Hospitality Management

  • HOSP

    What is Hospitality Management?

    The Bachelor of Business Administration in Hospitality Management program is designed to prepare students for employment in the growing field of hospitality defined broadly as hotels, restaurants, convention and exposition centers, theme and amusement parks etc. Based on a business core foundation, the hospitality program prepares students with a strong business curriculum, experience in the hospitality industry, and content courses that cover key areas of hospitality business. The curriculum lies at the intersection of service management and analytics, through courses in guest service management, revenue management, and strategic analytics in hospitality. In the age of Big Data, the prospective program aims to equip students with skills to analyze and interpret how external and internal factors influence decision making in hospitality enterprises, and thereby impact  organizational performance.

    Coles College of Business

    Learn More About Hospitality Management

    Admission Requirements


    Students may initially declare an "-Interest" based major in this subject, but must still meet additional requirements to be formally accepted into the degree program.

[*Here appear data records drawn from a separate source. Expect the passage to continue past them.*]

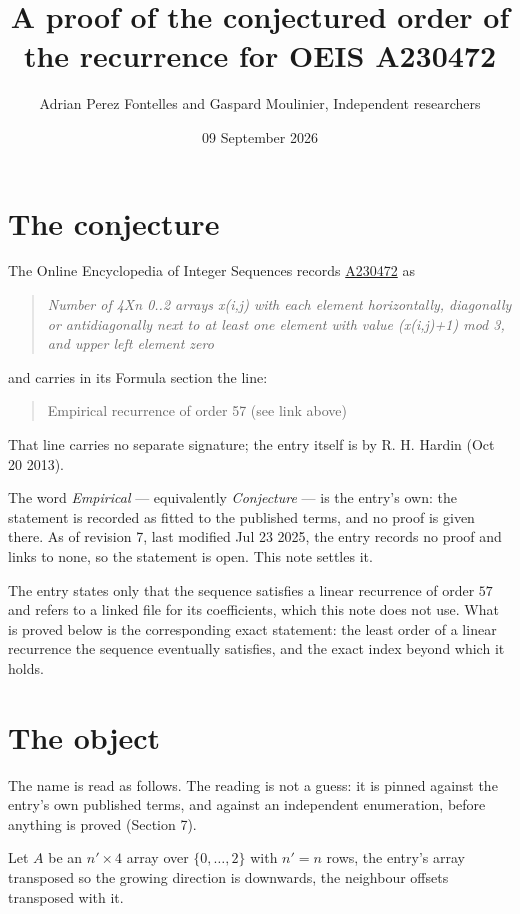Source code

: \documentclass[11pt]{article}
\title{A proof of the conjectured order of the recurrence for OEIS A230472}
\author{Adrian Perez Fontelles and Gaspard Moulinier, Independent researchers}
\date{09 September 2026}
\theoremstyle{definition}
\begin{document}
\maketitle
\section{The conjecture}

The Online Encyclopedia of Integer Sequences records \href{https://oeis.org/A230472}{A230472} as

\begin{quote}\itshape Number of 4Xn 0..2 arrays x(i,j) with each element horizontally, diagonally or antidiagonally next to at least one element with value (x(i,j)+1) mod 3, and upper left element zero\end{quote}

and carries in its Formula section the line:

\begin{quote}\ttfamily Empirical recurrence of order 57 (see link above)\end{quote}

That line carries no separate signature; the entry itself is by R. H. Hardin (Oct 20 2013).

The word {\itshape Empirical} --- equivalently {\itshape Conjecture} --- is the entry's own: the statement is recorded as fitted to the published terms, and no proof is given there. As of revision 7, last modified Jul 23 2025, the entry records no proof and links to none, so the statement is open. This note settles it.

The entry states only that the sequence satisfies a linear recurrence of order $57$ and refers to a linked file for its coefficients, which this note does not use. What is proved below is the corresponding exact statement: the least order of a linear recurrence the sequence eventually satisfies, and the exact index beyond which it holds.

\section{The object}

The name is read as follows. The reading is not a guess: it is pinned against the entry's own published terms, and against an independent enumeration, before anything is proved (Section 7).

Let $A$ be an $n' \times 4$ array over $\{0,\dots,2\}$ with $n' = n$ rows, the entry's array transposed so the growing direction is downwards, the neighbour offsets transposed with it.
\end{document}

    Before a business major can be admitted to the Coles College Undergraduate Professional Program and enroll in any upper-division business courses (3000-4000 level), she or he must meet the Coles Sophomore GPA Requirement. This involves earning an Adjusted GPA of 3.00 or greater for the following seven courses:

    • ACCT 2101 Principles of Accounting I
    • ACCT 2102 Principles of Accounting II
    • ECON 2106 Principles of Microeconomics
    • ECON 2105 Principles of Macroeconomics
    • ECON 2300 Business Statistics
    • IS 2200 Information Systems & Communications
    • BLAW 2200 Legal and Ethical Environment of Business

    Students should also take BUSA 2150. Successful completion of this course is a requirement for admission to the Coles Undergraduate Professional Program 

    Special General Education Requirements


    Area A2: Students must take either MATH 1111, MATH 1113, or MATH 1190.

    Sample Classes


    • This survey course provides students with an understanding of the hospitality industry and the role it plays in both the U.S. and global economies. This course offers an overview of the industry, its economic impact, its history, its current and future challenges, and its business characteristics. The main goal of the course is to expose students to the hospitality industry and provide an understanding of the unique aspects of managing businesses in this industry.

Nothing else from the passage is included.